The Associated Press is reporting that the Nobel Prize winning Colombian novelist Gabriel García Márquez has passed away after stint in the hospital at the end of March. He was 87.
Garcia Márquez, whose full name is Gabriel José de la Concordia García Márquez, was born in 1927 and raised by his grandparents as a child. His grandfather, Colonel Nicolás Ricardo Márquez Mejía was an influential community member, veteran of the Thousand Years War, and his grandmother, Doña Tranquilina Iguarán Cotes, was something of a superstitious mystic. Both were avid storytellers to a young Márquez, and strongly influenced one of his most successful novels One Hundred Years of Solitude, a multi-generational saga of the Buendía family in the fictional town of Macondo.
Family members said last week in a statement that Garcia Márquez was stable but fragile while recovering in his Mexico City home from infections in his lungs and urinary tract.

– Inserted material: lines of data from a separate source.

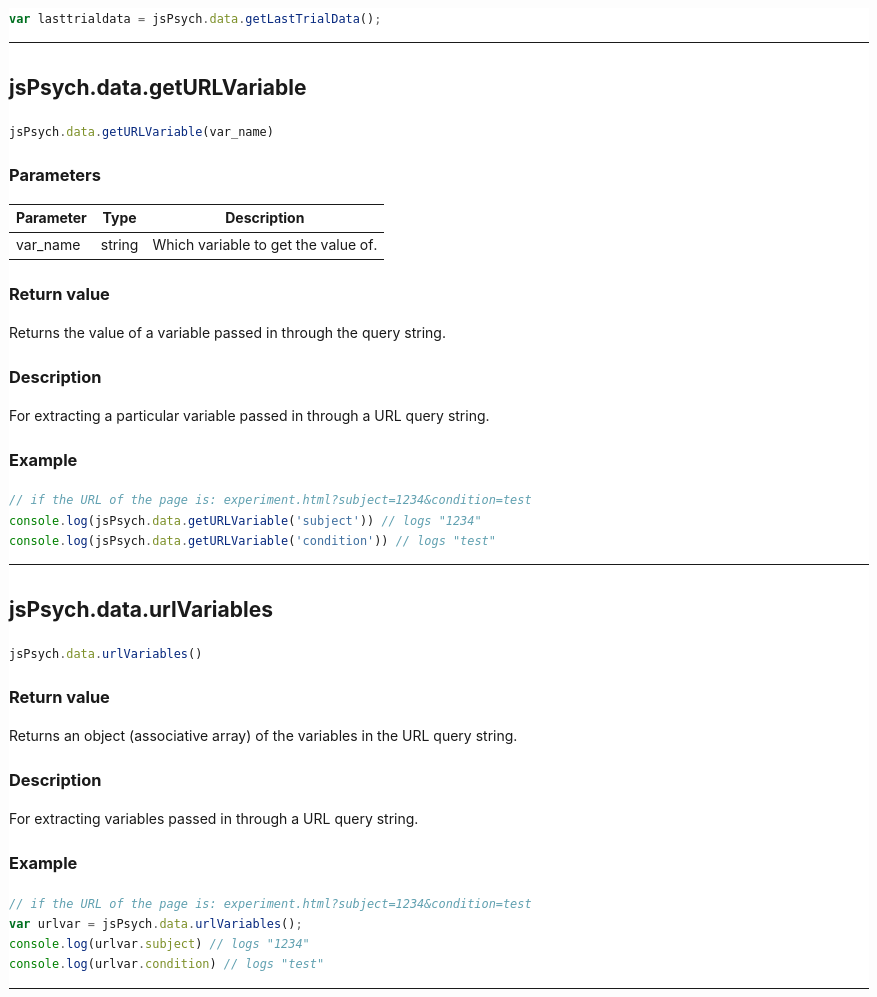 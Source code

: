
 ```javascript
var lasttrialdata = jsPsych.data.getLastTrialData();
```

---

## jsPsych.data.getURLVariable

```javascript
jsPsych.data.getURLVariable(var_name)
```

### Parameters

Parameter | Type | Description
----------|------|------------
var_name | string | Which variable to get the value of.

### Return value

Returns the value of a variable passed in through the query string.

### Description

For extracting a particular variable passed in through a URL query string.

### Example

```javascript
// if the URL of the page is: experiment.html?subject=1234&condition=test
console.log(jsPsych.data.getURLVariable('subject')) // logs "1234"
console.log(jsPsych.data.getURLVariable('condition')) // logs "test"
```

---

## jsPsych.data.urlVariables

```javascript
jsPsych.data.urlVariables()
```

### Return value

Returns an object (associative array) of the variables in the URL query string.

### Description

For extracting variables passed in through a URL query string.

### Example

```javascript
// if the URL of the page is: experiment.html?subject=1234&condition=test
var urlvar = jsPsych.data.urlVariables();
console.log(urlvar.subject) // logs "1234"
console.log(urlvar.condition) // logs "test"
```

--- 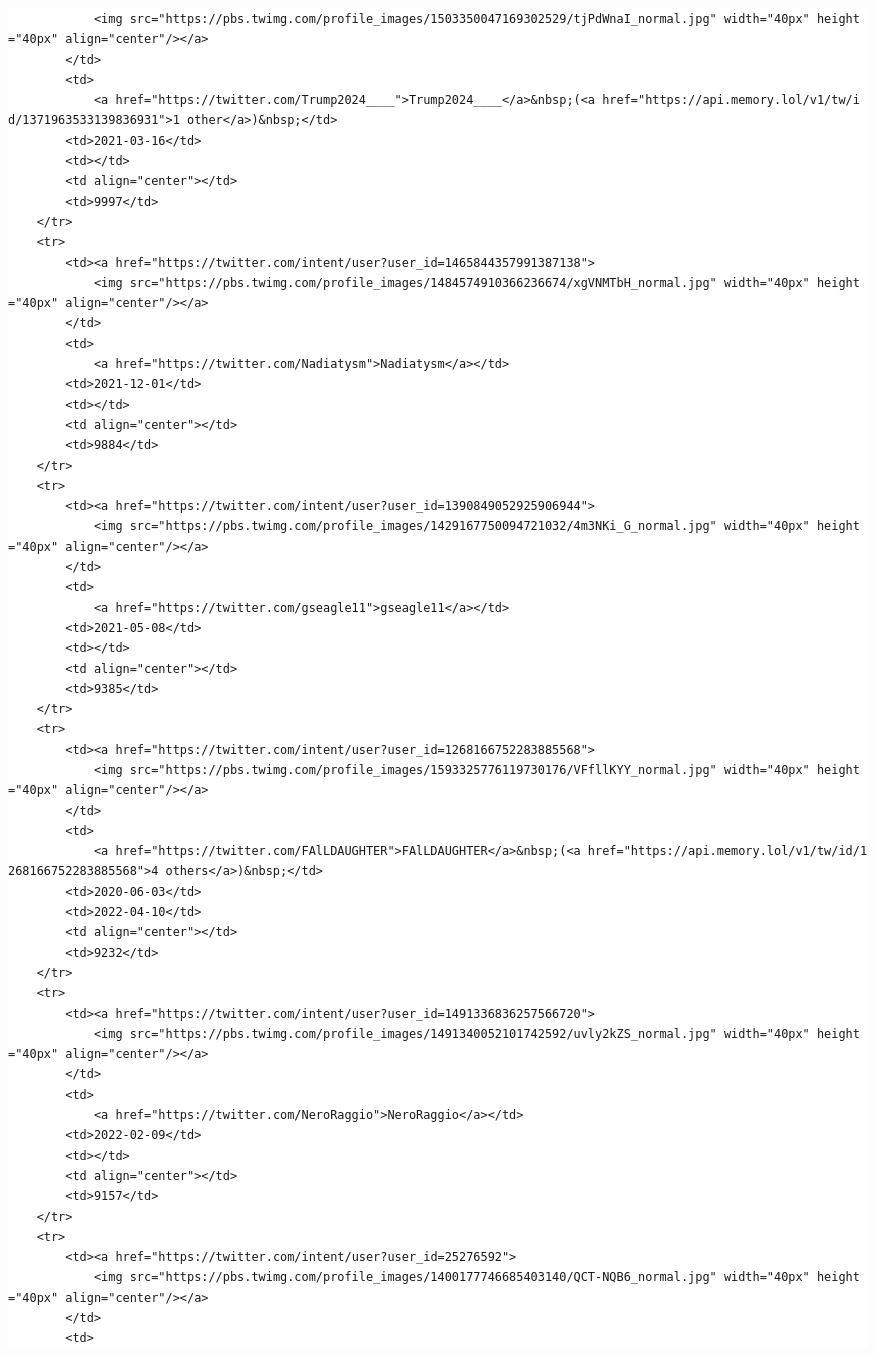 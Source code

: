                 <img src="https://pbs.twimg.com/profile_images/1503350047169302529/tjPdWnaI_normal.jpg" width="40px" height="40px" align="center"/></a>
            </td>
            <td>
                <a href="https://twitter.com/Trump2024____">Trump2024____</a>&nbsp;(<a href="https://api.memory.lol/v1/tw/id/1371963533139836931">1 other</a>)&nbsp;</td>
            <td>2021-03-16</td>
            <td></td>
            <td align="center"></td>
            <td>9997</td>
        </tr>
        <tr>
            <td><a href="https://twitter.com/intent/user?user_id=1465844357991387138">
                <img src="https://pbs.twimg.com/profile_images/1484574910366236674/xgVNMTbH_normal.jpg" width="40px" height="40px" align="center"/></a>
            </td>
            <td>
                <a href="https://twitter.com/Nadiatysm">Nadiatysm</a></td>
            <td>2021-12-01</td>
            <td></td>
            <td align="center"></td>
            <td>9884</td>
        </tr>
        <tr>
            <td><a href="https://twitter.com/intent/user?user_id=1390849052925906944">
                <img src="https://pbs.twimg.com/profile_images/1429167750094721032/4m3NKi_G_normal.jpg" width="40px" height="40px" align="center"/></a>
            </td>
            <td>
                <a href="https://twitter.com/gseagle11">gseagle11</a></td>
            <td>2021-05-08</td>
            <td></td>
            <td align="center"></td>
            <td>9385</td>
        </tr>
        <tr>
            <td><a href="https://twitter.com/intent/user?user_id=1268166752283885568">
                <img src="https://pbs.twimg.com/profile_images/1593325776119730176/VFfllKYY_normal.jpg" width="40px" height="40px" align="center"/></a>
            </td>
            <td>
                <a href="https://twitter.com/FAlLDAUGHTER">FAlLDAUGHTER</a>&nbsp;(<a href="https://api.memory.lol/v1/tw/id/1268166752283885568">4 others</a>)&nbsp;</td>
            <td>2020-06-03</td>
            <td>2022-04-10</td>
            <td align="center"></td>
            <td>9232</td>
        </tr>
        <tr>
            <td><a href="https://twitter.com/intent/user?user_id=1491336836257566720">
                <img src="https://pbs.twimg.com/profile_images/1491340052101742592/uvly2kZS_normal.jpg" width="40px" height="40px" align="center"/></a>
            </td>
            <td>
                <a href="https://twitter.com/NeroRaggio">NeroRaggio</a></td>
            <td>2022-02-09</td>
            <td></td>
            <td align="center"></td>
            <td>9157</td>
        </tr>
        <tr>
            <td><a href="https://twitter.com/intent/user?user_id=25276592">
                <img src="https://pbs.twimg.com/profile_images/1400177746685403140/QCT-NQB6_normal.jpg" width="40px" height="40px" align="center"/></a>
            </td>
            <td> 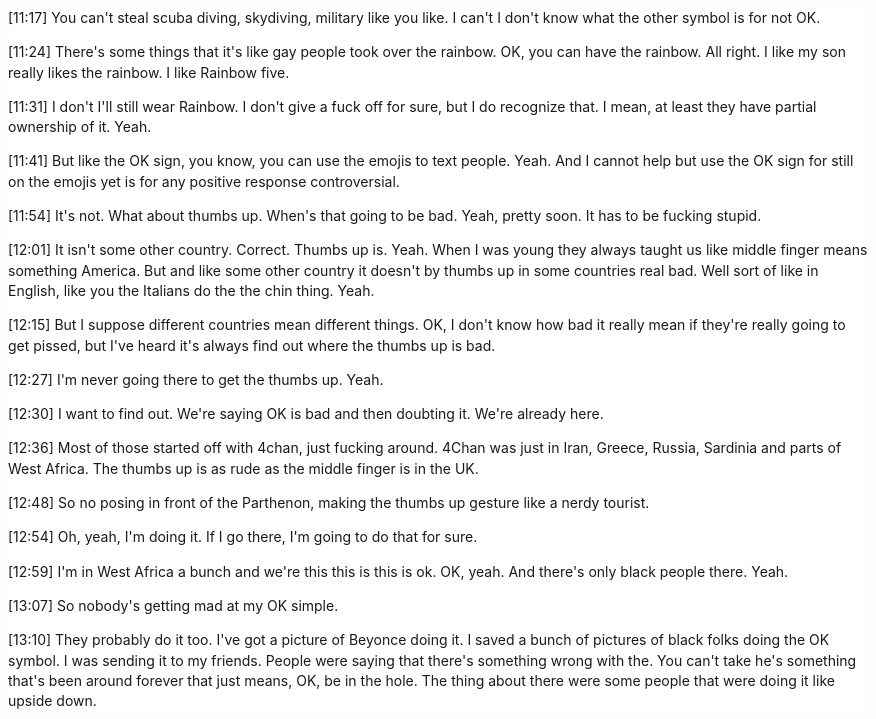 [11:17]
You can't steal scuba diving, skydiving, military like you like. I can't I don't know what the other symbol is for not OK.

[11:24]
There's some things that it's like gay people took over the rainbow. OK, you can have the rainbow. All right. I like my son really likes the rainbow. I like Rainbow five.

[11:31]
I don't I'll still wear Rainbow. I don't give a fuck off for sure, but I do recognize that. I mean, at least they have partial ownership of it. Yeah.

[11:41]
But like the OK sign, you know, you can use the emojis to text people. Yeah. And I cannot help but use the OK sign for still on the emojis yet is for any positive response controversial.

[11:54]
It's not. What about thumbs up. When's that going to be bad. Yeah, pretty soon. It has to be fucking stupid.

[12:01]
It isn't some other country. Correct. Thumbs up is. Yeah. When I was young they always taught us like middle finger means something America. But and like some other country it doesn't by thumbs up in some countries real bad. Well sort of like in English, like you the Italians do the the chin thing. Yeah.

[12:15]
But I suppose different countries mean different things. OK, I don't know how bad it really mean if they're really going to get pissed, but I've heard it's always find out where the thumbs up is bad.

[12:27]
I'm never going there to get the thumbs up. Yeah.

[12:30]
I want to find out. We're saying OK is bad and then doubting it. We're already here.

[12:36]
Most of those started off with 4chan, just fucking around. 4Chan was just in Iran, Greece, Russia, Sardinia and parts of West Africa. The thumbs up is as rude as the middle finger is in the UK.

[12:48]
So no posing in front of the Parthenon, making the thumbs up gesture like a nerdy tourist.

[12:54]
Oh, yeah, I'm doing it. If I go there, I'm going to do that for sure.

[12:59]
I'm in West Africa a bunch and we're this this is this is ok. OK, yeah. And there's only black people there. Yeah.

[13:07]
So nobody's getting mad at my OK simple.

[13:10]
They probably do it too. I've got a picture of Beyonce doing it. I saved a bunch of pictures of black folks doing the OK symbol. I was sending it to my friends. People were saying that there's something wrong with the. You can't take he's something that's been around forever that just means, OK, be in the hole. The thing about there were some people that were doing it like upside down.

Garcia Márquez published ten books and novellas, as well as a number of short story collections and non-fiction, but didn't truly find success until One Hundred Years of Solitude was published in 1967. Another popular work, Love in the Time of Cholera, was made into a poorly received film.
Garcia Marquez, known as Gabo, popularized magic realism, and won the Nobel Prize in 1982. Colombian writer Hector Abad Faciolince said, "Being a contemporary of Gabo was like living in the time of Homer. In a mythic and poetic way, he explained our origins. His verbal imagination and creative force were astonishing.”
Since beating lymphatic cancer in 1999, questions about his health and writing have constantly swirled, and it was reported in 2012 that the author was suffering from dementia.